Adrian Mudzwiti for AWS Community Builders

Posted on Mar 25, 2023 • Originally published at adrianthegreat.com

A tale of invocation - Using AWS Lambda to transfer files from AWS S3 to Azure Blob Storage

#aws #lamba #python #s3

A few days ago I decided to scan a popular freelance site for an interesting problem to solve without the intention of applying for the job, as lady luck would have it I stumbled across an interesting challenge, the client needed to copy data from an S3 bucket to Azure Blob Storage using Power Automate. Seems like a fairly easy task right ?

I started off with reading the Microsoft Docs and reviewing the Amazon S3 Power Platform Connector.

There is a caveat when it comes to using the connector as Microsoft explicitly expresses a known limit of object sizes needing to being less than 3.5 MB, as to be expected with low-code development platforms, there’s always a catch.

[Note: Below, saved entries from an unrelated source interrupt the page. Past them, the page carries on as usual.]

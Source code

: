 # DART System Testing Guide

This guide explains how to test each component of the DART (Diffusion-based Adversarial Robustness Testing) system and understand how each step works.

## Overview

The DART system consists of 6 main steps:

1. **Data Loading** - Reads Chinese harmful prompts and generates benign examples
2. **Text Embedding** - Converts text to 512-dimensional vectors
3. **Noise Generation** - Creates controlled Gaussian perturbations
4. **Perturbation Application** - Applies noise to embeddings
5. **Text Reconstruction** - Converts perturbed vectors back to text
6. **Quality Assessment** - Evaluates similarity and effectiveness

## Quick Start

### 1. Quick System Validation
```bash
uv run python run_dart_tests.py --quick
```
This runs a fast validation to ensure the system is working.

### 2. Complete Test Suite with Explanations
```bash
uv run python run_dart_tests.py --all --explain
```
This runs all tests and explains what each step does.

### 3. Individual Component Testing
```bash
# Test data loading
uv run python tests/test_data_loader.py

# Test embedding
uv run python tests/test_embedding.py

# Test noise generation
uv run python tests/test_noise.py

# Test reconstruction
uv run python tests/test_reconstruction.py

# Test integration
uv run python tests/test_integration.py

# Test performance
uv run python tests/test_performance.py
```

This seemed like a perfect opportunity to build a Lambda function with Python.

In this post I will show you how to create a Lambda function that is invoked once a file has been uploaded to S3 and using Lambda layers to package libraries that will be used by the Lambda function.

Pre-requisites:

• AWS Account
• Amazon S3 Bucket
• Azure Subscription
• Azure Storage Account
• Docker

This post assumes that you have already created an S3 bucket in AWS and an Azure Storage account with a container. If you’re familiar with Pulumi, I have included Pulumi programs to create the required resources in both clouds in the below repo:

lambda-s3-to-blob

Step 1: Create an IAM execution role

The Lambda function that we will create in the next step will require permissions to access S3 and write permissions to CloudWatch logs.

Navigate towards the IAM console and select Roles under Access management from the left side-menu, select the Create role button, from the subsequent page that loads select AWS service as the Trusted entity type and Lambda as the Use case. On the Add permissions page you’ll need to search and select the checkbox for the below permissions:

AmazonS3ReadOnlyAccess
AWSLambdaBasicExecutionRole

Provide a name for the role e.g s3ToAzureBlobRole and finalize the creation of the role.

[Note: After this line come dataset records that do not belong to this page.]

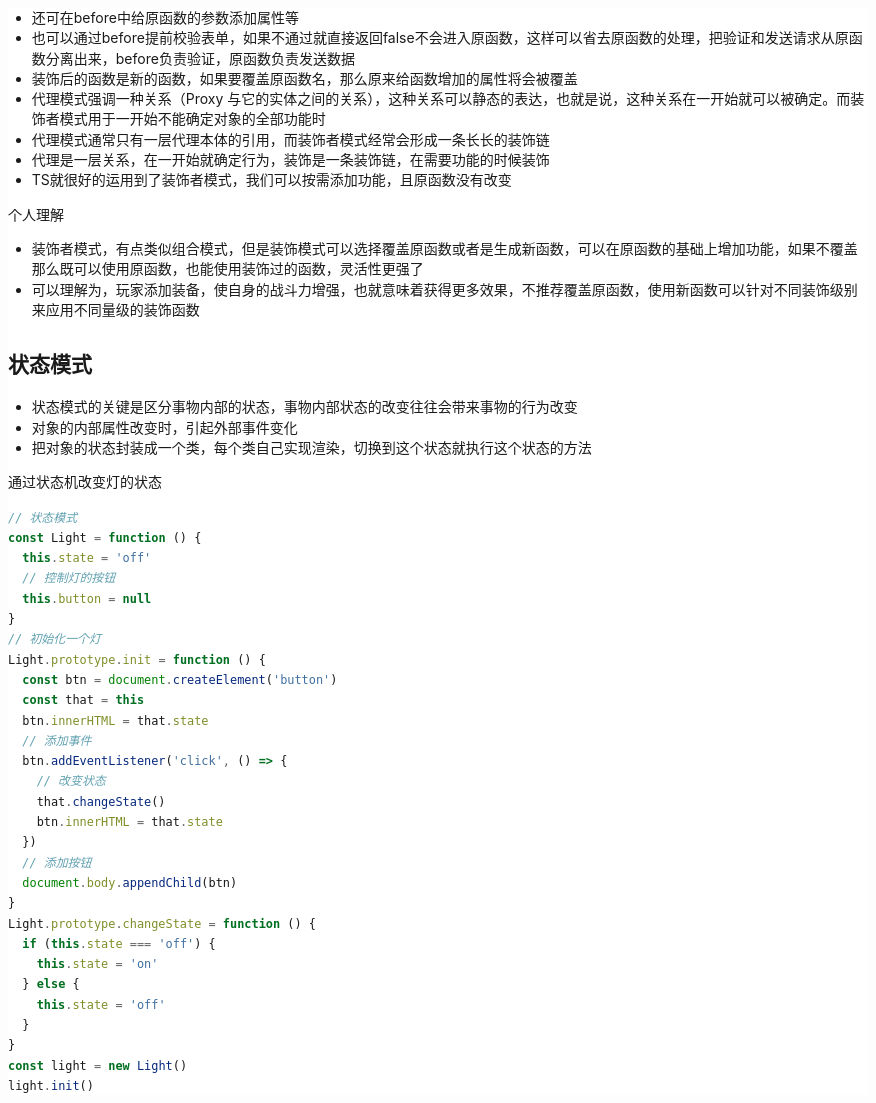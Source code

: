 - 还可在before中给原函数的参数添加属性等
- 也可以通过before提前校验表单，如果不通过就直接返回false不会进入原函数，这样可以省去原函数的处理，把验证和发送请求从原函数分离出来，before负责验证，原函数负责发送数据
- 装饰后的函数是新的函数，如果要覆盖原函数名，那么原来给函数增加的属性将会被覆盖
- 代理模式强调一种关系（Proxy 与它的实体之间的关系），这种关系可以静态的表达，也就是说，这种关系在一开始就可以被确定。而装饰者模式用于一开始不能确定对象的全部功能时
- 代理模式通常只有一层代理本体的引用，而装饰者模式经常会形成一条长长的装饰链
- 代理是一层关系，在一开始就确定行为，装饰是一条装饰链，在需要功能的时候装饰
- TS就很好的运用到了装饰者模式，我们可以按需添加功能，且原函数没有改变

个人理解

- 装饰者模式，有点类似组合模式，但是装饰模式可以选择覆盖原函数或者是生成新函数，可以在原函数的基础上增加功能，如果不覆盖那么既可以使用原函数，也能使用装饰过的函数，灵活性更强了
- 可以理解为，玩家添加装备，使自身的战斗力增强，也就意味着获得更多效果，不推荐覆盖原函数，使用新函数可以针对不同装饰级别来应用不同量级的装饰函数

## 状态模式

- 状态模式的关键是区分事物内部的状态，事物内部状态的改变往往会带来事物的行为改变
- 对象的内部属性改变时，引起外部事件变化
- 把对象的状态封装成一个类，每个类自己实现渲染，切换到这个状态就执行这个状态的方法

通过状态机改变灯的状态

```js 状态模式
// 状态模式
const Light = function () {
  this.state = 'off'
  // 控制灯的按钮
  this.button = null
}
// 初始化一个灯
Light.prototype.init = function () {
  const btn = document.createElement('button')
  const that = this
  btn.innerHTML = that.state
  // 添加事件
  btn.addEventListener('click', () => {
    // 改变状态
    that.changeState()
    btn.innerHTML = that.state
  })
  // 添加按钮
  document.body.appendChild(btn)
}
Light.prototype.changeState = function () {
  if (this.state === 'off') {
    this.state = 'on'
  } else {
    this.state = 'off'
  }
}
const light = new Light()
light.init()
```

Step 2: Create a Lambda function

Navigate towards the Lambda console and select the Create function button.

Select Author from scratch and under the Basic information section provide a name of the function eg. s3ToAzureBlob and select Python 3.9 under the Runtime drop-down.

Under the Architecture section, if you’re using Apple Silicon like me, make sure to select arm64 otherwise if you’re using an intel based machine, select x86_64.

We’ll need to expand the Permissions and make sure Use an existing role is selected, from the drop-down select the role you created earlier (s3ToAzureBlobRole). Select the Create function button.

Under the code tab, you’ll need to replace the code shown in the console editor with the code shown below:

import boto3
import botocore
import os
import tempfile
from azure.storage.blob import BlobServiceClient, BlobClient, ContainerClient
from azure.core.exceptions import ClientAuthenticationError, ServiceRequestError

s3 = boto3.resource('s3')

# Credentials for accessing Azure Blob Storage
storage_account_key = os.environ.get('storage_account_key')
storage_account_name = os.environ.get('storage_account_name')
connection_string = os.environ.get('connection_string')
container_name = os.environ.get('container_name')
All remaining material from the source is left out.